DATA SECTION:
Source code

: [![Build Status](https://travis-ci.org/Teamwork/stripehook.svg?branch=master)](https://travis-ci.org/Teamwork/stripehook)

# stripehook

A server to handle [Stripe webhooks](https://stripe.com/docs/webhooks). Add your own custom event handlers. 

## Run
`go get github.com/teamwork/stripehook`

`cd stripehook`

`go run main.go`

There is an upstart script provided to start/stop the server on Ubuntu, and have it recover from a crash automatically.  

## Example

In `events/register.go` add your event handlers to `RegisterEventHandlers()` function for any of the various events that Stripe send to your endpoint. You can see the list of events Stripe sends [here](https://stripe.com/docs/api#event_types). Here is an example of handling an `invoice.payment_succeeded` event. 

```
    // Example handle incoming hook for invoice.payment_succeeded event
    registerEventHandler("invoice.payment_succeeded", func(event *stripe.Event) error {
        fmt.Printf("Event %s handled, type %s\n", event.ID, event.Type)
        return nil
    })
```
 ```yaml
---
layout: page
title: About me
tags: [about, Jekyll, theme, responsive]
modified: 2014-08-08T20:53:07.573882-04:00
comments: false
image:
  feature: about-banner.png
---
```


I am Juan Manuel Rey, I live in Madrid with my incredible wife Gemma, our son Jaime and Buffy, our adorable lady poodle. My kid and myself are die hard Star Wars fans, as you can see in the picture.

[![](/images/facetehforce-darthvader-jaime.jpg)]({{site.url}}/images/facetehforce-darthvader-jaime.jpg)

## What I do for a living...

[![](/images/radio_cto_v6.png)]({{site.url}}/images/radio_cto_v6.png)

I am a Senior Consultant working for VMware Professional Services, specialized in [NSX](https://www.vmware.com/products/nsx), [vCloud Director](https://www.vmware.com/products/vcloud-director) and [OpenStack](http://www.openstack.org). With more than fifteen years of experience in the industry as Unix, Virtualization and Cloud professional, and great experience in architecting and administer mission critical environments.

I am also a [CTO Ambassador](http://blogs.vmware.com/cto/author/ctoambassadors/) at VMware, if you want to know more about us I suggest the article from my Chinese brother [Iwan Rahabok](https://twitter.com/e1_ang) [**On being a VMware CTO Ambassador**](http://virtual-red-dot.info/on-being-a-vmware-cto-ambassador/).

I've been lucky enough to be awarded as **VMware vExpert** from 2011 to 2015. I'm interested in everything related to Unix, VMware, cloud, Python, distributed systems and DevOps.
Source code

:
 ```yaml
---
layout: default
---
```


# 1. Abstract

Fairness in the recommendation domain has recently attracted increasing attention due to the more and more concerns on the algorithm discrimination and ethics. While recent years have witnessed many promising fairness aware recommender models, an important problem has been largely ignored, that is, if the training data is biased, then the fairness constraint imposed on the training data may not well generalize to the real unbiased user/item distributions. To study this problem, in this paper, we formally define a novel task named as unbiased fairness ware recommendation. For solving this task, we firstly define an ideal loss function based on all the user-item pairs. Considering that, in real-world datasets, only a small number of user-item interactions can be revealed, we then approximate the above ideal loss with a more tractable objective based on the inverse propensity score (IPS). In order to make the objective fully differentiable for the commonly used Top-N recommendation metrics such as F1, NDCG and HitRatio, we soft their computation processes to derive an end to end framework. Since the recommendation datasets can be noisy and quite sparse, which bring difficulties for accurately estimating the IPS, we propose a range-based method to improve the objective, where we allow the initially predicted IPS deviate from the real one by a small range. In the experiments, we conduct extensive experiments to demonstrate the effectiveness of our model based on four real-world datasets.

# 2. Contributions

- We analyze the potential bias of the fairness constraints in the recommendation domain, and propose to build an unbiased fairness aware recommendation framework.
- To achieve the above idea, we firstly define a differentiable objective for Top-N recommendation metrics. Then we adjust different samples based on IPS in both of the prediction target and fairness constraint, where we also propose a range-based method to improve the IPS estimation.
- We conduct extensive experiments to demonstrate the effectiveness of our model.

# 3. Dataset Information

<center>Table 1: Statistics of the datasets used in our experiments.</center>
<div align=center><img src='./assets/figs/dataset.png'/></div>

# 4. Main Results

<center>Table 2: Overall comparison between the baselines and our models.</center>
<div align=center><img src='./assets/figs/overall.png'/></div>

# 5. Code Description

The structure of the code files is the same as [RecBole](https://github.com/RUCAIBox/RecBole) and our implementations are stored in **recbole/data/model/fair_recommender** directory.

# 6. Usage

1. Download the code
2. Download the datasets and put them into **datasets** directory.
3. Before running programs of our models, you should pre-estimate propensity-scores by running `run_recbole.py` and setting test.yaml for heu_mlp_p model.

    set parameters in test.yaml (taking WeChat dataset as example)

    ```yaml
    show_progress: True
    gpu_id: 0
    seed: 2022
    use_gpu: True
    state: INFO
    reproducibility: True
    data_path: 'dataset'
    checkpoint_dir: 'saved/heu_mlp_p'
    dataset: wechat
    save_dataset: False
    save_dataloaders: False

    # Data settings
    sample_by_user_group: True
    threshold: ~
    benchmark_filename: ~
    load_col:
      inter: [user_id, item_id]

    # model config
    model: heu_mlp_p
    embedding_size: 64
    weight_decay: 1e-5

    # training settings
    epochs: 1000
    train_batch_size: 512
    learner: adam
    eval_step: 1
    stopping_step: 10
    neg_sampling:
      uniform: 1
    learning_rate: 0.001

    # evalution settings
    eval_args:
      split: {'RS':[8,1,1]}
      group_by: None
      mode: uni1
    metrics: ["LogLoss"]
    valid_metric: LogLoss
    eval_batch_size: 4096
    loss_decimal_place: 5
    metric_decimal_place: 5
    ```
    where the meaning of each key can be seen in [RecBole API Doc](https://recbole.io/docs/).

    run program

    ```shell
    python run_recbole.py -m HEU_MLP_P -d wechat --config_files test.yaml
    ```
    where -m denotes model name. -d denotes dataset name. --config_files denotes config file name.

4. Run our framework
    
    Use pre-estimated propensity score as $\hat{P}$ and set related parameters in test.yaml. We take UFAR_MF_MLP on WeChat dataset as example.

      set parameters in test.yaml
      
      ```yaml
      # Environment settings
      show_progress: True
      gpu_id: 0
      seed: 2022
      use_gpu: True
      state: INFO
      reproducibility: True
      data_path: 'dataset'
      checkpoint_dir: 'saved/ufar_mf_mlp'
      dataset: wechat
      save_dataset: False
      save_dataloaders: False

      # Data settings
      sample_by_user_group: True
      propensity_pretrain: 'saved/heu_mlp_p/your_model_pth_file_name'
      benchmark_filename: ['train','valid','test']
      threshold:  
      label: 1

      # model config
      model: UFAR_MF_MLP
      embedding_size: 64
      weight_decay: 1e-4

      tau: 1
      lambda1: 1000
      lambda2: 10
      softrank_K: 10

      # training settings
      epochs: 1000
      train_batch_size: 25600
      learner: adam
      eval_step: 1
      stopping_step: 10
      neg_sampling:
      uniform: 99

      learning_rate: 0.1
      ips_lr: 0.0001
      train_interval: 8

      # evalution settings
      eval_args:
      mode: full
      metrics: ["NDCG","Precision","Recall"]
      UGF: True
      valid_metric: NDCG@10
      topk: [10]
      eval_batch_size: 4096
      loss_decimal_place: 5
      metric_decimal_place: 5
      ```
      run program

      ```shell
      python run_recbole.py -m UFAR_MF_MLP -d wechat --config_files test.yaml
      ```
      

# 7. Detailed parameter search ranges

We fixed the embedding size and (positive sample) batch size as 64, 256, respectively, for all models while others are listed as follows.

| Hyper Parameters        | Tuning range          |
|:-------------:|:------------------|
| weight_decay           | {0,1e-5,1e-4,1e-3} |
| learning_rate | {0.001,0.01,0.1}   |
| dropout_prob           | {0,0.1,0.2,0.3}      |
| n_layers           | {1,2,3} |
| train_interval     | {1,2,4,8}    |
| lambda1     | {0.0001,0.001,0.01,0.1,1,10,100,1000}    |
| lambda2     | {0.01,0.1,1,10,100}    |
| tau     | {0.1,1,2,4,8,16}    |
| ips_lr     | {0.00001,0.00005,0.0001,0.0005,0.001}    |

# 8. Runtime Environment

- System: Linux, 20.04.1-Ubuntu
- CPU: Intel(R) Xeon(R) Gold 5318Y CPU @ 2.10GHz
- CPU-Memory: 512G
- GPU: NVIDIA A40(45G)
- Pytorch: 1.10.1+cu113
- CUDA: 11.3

YOUR TASK:
Note each line of the material holding "images" and copy it out.

ANSWER SPACE:
[![](/images/facetehforce-darthvader-jaime.jpg)]({{site.url}}/images/facetehforce-darthvader-jaime.jpg)
[![](/images/radio_cto_v6.png)]({{site.url}}/images/radio_cto_v6.png)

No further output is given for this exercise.